[PROBLEM STATEMENT] Look below for the line containing "of celestial beings." and the line containing "Other factors surrounding"; repeat exactly those two lines and all lines between them, and nothing else.

[STUDY MATERIAL]
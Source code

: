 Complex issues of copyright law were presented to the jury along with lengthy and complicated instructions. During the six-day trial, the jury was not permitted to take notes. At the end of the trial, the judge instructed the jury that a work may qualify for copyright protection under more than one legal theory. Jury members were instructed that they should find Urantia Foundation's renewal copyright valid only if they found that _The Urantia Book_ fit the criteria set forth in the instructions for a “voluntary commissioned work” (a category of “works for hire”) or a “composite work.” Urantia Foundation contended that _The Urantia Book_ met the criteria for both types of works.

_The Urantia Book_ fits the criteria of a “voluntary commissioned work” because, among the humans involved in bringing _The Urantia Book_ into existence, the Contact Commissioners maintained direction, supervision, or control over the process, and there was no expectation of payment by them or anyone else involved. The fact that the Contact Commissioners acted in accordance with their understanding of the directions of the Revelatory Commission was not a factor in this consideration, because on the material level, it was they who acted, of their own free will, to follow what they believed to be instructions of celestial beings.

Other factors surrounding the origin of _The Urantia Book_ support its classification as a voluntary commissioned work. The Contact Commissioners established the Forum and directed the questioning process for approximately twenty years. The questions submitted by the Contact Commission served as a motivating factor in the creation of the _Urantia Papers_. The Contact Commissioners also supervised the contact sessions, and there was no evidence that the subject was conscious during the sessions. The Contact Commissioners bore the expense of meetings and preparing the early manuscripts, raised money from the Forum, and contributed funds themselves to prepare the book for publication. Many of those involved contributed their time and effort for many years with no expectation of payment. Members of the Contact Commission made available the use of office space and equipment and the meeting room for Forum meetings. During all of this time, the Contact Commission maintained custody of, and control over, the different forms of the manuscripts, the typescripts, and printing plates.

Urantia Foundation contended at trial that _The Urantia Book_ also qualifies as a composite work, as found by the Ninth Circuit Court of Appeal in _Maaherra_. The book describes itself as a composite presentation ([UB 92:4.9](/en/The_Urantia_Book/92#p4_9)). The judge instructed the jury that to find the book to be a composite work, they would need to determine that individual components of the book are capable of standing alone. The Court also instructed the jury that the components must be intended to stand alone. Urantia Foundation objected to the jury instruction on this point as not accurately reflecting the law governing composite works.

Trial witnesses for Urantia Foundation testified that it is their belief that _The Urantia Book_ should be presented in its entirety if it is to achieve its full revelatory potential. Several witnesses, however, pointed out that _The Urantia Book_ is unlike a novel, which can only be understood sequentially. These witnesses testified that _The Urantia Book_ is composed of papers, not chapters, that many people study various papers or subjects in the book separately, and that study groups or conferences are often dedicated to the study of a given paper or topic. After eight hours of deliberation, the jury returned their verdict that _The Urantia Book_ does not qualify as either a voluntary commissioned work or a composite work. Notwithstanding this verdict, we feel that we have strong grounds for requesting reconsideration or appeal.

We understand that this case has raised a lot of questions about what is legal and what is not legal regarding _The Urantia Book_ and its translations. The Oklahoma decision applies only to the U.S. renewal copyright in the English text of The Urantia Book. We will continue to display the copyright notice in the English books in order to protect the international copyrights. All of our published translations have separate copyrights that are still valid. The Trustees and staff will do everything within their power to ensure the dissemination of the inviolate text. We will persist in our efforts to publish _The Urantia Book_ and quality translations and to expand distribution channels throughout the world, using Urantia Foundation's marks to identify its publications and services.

[WRITTEN SOLUTION]
_The Urantia Book_ fits the criteria of a “voluntary commissioned work” because, among the humans involved in bringing _The Urantia Book_ into existence, the Contact Commissioners maintained direction, supervision, or control over the process, and there was no expectation of payment by them or anyone else involved. The fact that the Contact Commissioners acted in accordance with their understanding of the directions of the Revelatory Commission was not a factor in this consideration, because on the material level, it was they who acted, of their own free will, to follow what they believed to be instructions of celestial beings.

Other factors surrounding the origin of _The Urantia Book_ support its classification as a voluntary commissioned work. The Contact Commissioners established the Forum and directed the questioning process for approximately twenty years. The questions submitted by the Contact Commission served as a motivating factor in the creation of the _Urantia Papers_. The Contact Commissioners also supervised the contact sessions, and there was no evidence that the subject was conscious during the sessions. The Contact Commissioners bore the expense of meetings and preparing the early manuscripts, raised money from the Forum, and contributed funds themselves to prepare the book for publication. Many of those involved contributed their time and effort for many years with no expectation of payment. Members of the Contact Commission made available the use of office space and equipment and the meeting room for Forum meetings. During all of this time, the Contact Commission maintained custody of, and control over, the different forms of the manuscripts, the typescripts, and printing plates.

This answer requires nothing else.